Problem
Omit every picture, then give all the entries again exactly.

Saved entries
━━━━━━
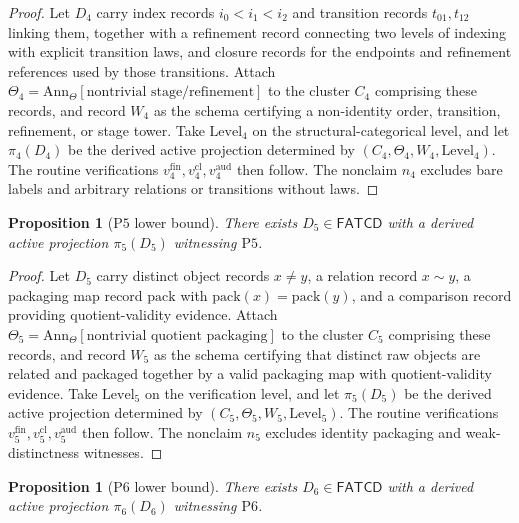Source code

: \documentclass[11pt]{article}
\newtheorem{proposition}[theorem]{Proposition}
\theoremstyle{definition}
\newcommand{\FATCD}{\ensuremath{\mathsf{FATCD}}}
\newcommand{\Pfive}{\ensuremath{\mathrm{P5}}}
\newcommand{\Psix}{\ensuremath{\mathrm{P6}}}
\begin{document}
\begin{proof}
Let \(D_4\) carry index records \(i_0 < i_1 < i_2\) and transition
records \(t_{01}, t_{12}\) linking them, together with a refinement
record connecting two levels of indexing with explicit transition laws,
and closure records for the endpoints and refinement references used by
those transitions. Attach
\(\Theta_4 = \mathrm{Ann}_\Theta[\text{nontrivial stage/refinement}]\)
to the cluster \(C_4\) comprising these records, and record \(W_4\) as
the schema certifying a non-identity
order, transition, refinement, or stage tower. Take
\(\mathrm{Level}_4\) on the structural-categorical level, and let
\(\pi_4(D_4)\) be the derived active projection determined by
\((C_4,\Theta_4,W_4,\mathrm{Level}_4)\). The routine verifications
\(v_4^{\mathrm{fin}}, v_4^{\mathrm{cl}}, v_4^{\mathrm{aud}}\) then
follow. The nonclaim \(n_4\) excludes bare labels and arbitrary
relations or transitions without laws.
\end{proof}

\begin{proposition}[\Pfive{} lower bound]\label{prop:p5-witness}
There exists \(D_5 \in \FATCD{}\) with a derived active projection
\(\pi_5(D_5)\) witnessing \Pfive{}.
\end{proposition}

\begin{proof}
Let \(D_5\) carry distinct object records \(x \ne y\), a relation
record \(x \sim y\), a packaging map record
\(\mathrm{pack}\) with \(\mathrm{pack}(x) = \mathrm{pack}(y)\), and a
comparison record providing quotient-validity evidence. Attach
\(\Theta_5 = \mathrm{Ann}_\Theta[\text{nontrivial quotient packaging}]\)
to the cluster \(C_5\) comprising these records, and record \(W_5\) as
the schema certifying
that distinct raw objects are related and packaged together by a valid
packaging map with quotient-validity evidence. Take
\(\mathrm{Level}_5\) on the verification level, and let \(\pi_5(D_5)\)
be the derived active projection determined by
\((C_5,\Theta_5,W_5,\mathrm{Level}_5)\). The routine verifications
\(v_5^{\mathrm{fin}}, v_5^{\mathrm{cl}}, v_5^{\mathrm{aud}}\) then
follow. The nonclaim \(n_5\) excludes identity packaging and
weak-distinctness witnesses.
\end{proof}

\begin{proposition}[\Psix{} lower bound]\label{prop:p6-witness}
There exists \(D_6 \in \FATCD{}\) with a derived active projection
\(\pi_6(D_6)\) witnessing \Psix{}.
\end{proposition}
\end{document}
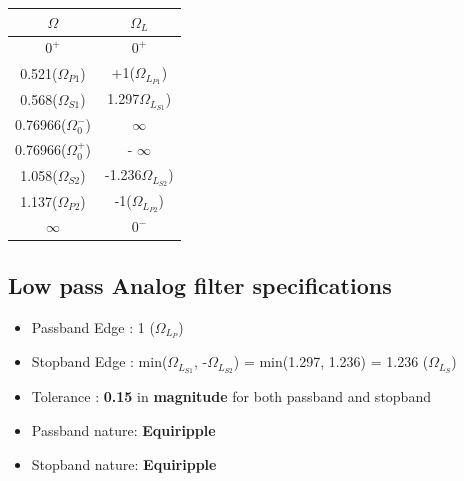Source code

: \documentclass{article}
\begin{document}
\begin{table}[H]
		\begin{center}
		\begin{tabular}{|c|c|}
			\hline
			$\Omega$ & $\Omega_L$\\
			
			\hline
                $0^+$ & $0^+$\\
                \hline
                0.521($\Omega_{P1}$) & +1($\Omega_{L_{P1}}$) \\
                \hline
                0.568($\Omega_{S1}$) & 1.297$\Omega_{L_{S1}}$)\\
                \hline
                0.76966($\Omega_0^-$) & $\infty$\\
                \hline
                0.76966($\Omega_0^+$) & - $\infty$\\
                \hline
                1.058($\Omega_{S2}$) & -1.236$\Omega_{L_{S2}}$)\\
                \hline
                1.137($\Omega_{P2}$) & -1($\Omega_{L_{P2}}$)\\
                \hline
                $\infty$ & $0^-$\\
                \hline
            
		\end{tabular}
		\end{center}
\end{table}

\subsection{Low pass Analog filter specifications}

\begin{itemize}
    \item Passband Edge : 1 ($\Omega_{L_{P}}$)
    \item Stopband Edge : min($\Omega_{L_{S1}}$, -$\Omega_{L_{S2}}$) = min(1.297, 1.236) = 1.236 ($\Omega_{L_{S}}$)
    \item  Tolerance : \textbf{0.15} in \textbf{magnitude} for both passband and stopband
    \item Passband nature: \textbf{Equiripple}
    \item Stopband nature: \textbf{Equiripple}
\end{itemize}
\end{document}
━━━━━━
Answer box
Source code

: \documentclass[11pt]{article}
\newtheorem{proposition}[theorem]{Proposition}
\theoremstyle{definition}
\newcommand{\FATCD}{\ensuremath{\mathsf{FATCD}}}
\newcommand{\Pfive}{\ensuremath{\mathrm{P5}}}
\newcommand{\Psix}{\ensuremath{\mathrm{P6}}}
\begin{document}
\begin{proof}
Let \(D_4\) carry index records \(i_0 < i_1 < i_2\) and transition
records \(t_{01}, t_{12}\) linking them, together with a refinement
record connecting two levels of indexing with explicit transition laws,
and closure records for the endpoints and refinement references used by
those transitions. Attach
\(\Theta_4 = \mathrm{Ann}_\Theta[\text{nontrivial stage/refinement}]\)
to the cluster \(C_4\) comprising these records, and record \(W_4\) as
the schema certifying a non-identity
order, transition, refinement, or stage tower. Take
\(\mathrm{Level}_4\) on the structural-categorical level, and let
\(\pi_4(D_4)\) be the derived active projection determined by
\((C_4,\Theta_4,W_4,\mathrm{Level}_4)\). The routine verifications
\(v_4^{\mathrm{fin}}, v_4^{\mathrm{cl}}, v_4^{\mathrm{aud}}\) then
follow. The nonclaim \(n_4\) excludes bare labels and arbitrary
relations or transitions without laws.
\end{proof}

\begin{proposition}[\Pfive{} lower bound]\label{prop:p5-witness}
There exists \(D_5 \in \FATCD{}\) with a derived active projection
\(\pi_5(D_5)\) witnessing \Pfive{}.
\end{proposition}

\begin{proof}
Let \(D_5\) carry distinct object records \(x \ne y\), a relation
record \(x \sim y\), a packaging map record
\(\mathrm{pack}\) with \(\mathrm{pack}(x) = \mathrm{pack}(y)\), and a
comparison record providing quotient-validity evidence. Attach
\(\Theta_5 = \mathrm{Ann}_\Theta[\text{nontrivial quotient packaging}]\)
to the cluster \(C_5\) comprising these records, and record \(W_5\) as
the schema certifying
that distinct raw objects are related and packaged together by a valid
packaging map with quotient-validity evidence. Take
\(\mathrm{Level}_5\) on the verification level, and let \(\pi_5(D_5)\)
be the derived active projection determined by
\((C_5,\Theta_5,W_5,\mathrm{Level}_5)\). The routine verifications
\(v_5^{\mathrm{fin}}, v_5^{\mathrm{cl}}, v_5^{\mathrm{aud}}\) then
follow. The nonclaim \(n_5\) excludes identity packaging and
weak-distinctness witnesses.
\end{proof}

\begin{proposition}[\Psix{} lower bound]\label{prop:p6-witness}
There exists \(D_6 \in \FATCD{}\) with a derived active projection
\(\pi_6(D_6)\) witnessing \Psix{}.
\end{proposition}
\end{document}
Source code

: \documentclass{article}
\begin{document}
\begin{table}[H]
		\begin{center}
		\begin{tabular}{|c|c|}
			\hline
			$\Omega$ & $\Omega_L$\\
			
			\hline
                $0^+$ & $0^+$\\
                \hline
                0.521($\Omega_{P1}$) & +1($\Omega_{L_{P1}}$) \\
                \hline
                0.568($\Omega_{S1}$) & 1.297$\Omega_{L_{S1}}$)\\
                \hline
                0.76966($\Omega_0^-$) & $\infty$\\
                \hline
                0.76966($\Omega_0^+$) & - $\infty$\\
                \hline
                1.058($\Omega_{S2}$) & -1.236$\Omega_{L_{S2}}$)\\
                \hline
                1.137($\Omega_{P2}$) & -1($\Omega_{L_{P2}}$)\\
                \hline
                $\infty$ & $0^-$\\
                \hline
            
		\end{tabular}
		\end{center}
\end{table}

\subsection{Low pass Analog filter specifications}

\begin{itemize}
    \item Passband Edge : 1 ($\Omega_{L_{P}}$)
    \item Stopband Edge : min($\Omega_{L_{S1}}$, -$\Omega_{L_{S2}}$) = min(1.297, 1.236) = 1.236 ($\Omega_{L_{S}}$)
    \item  Tolerance : \textbf{0.15} in \textbf{magnitude} for both passband and stopband
    \item Passband nature: \textbf{Equiripple}
    \item Stopband nature: \textbf{Equiripple}
\end{itemize}
\end{document}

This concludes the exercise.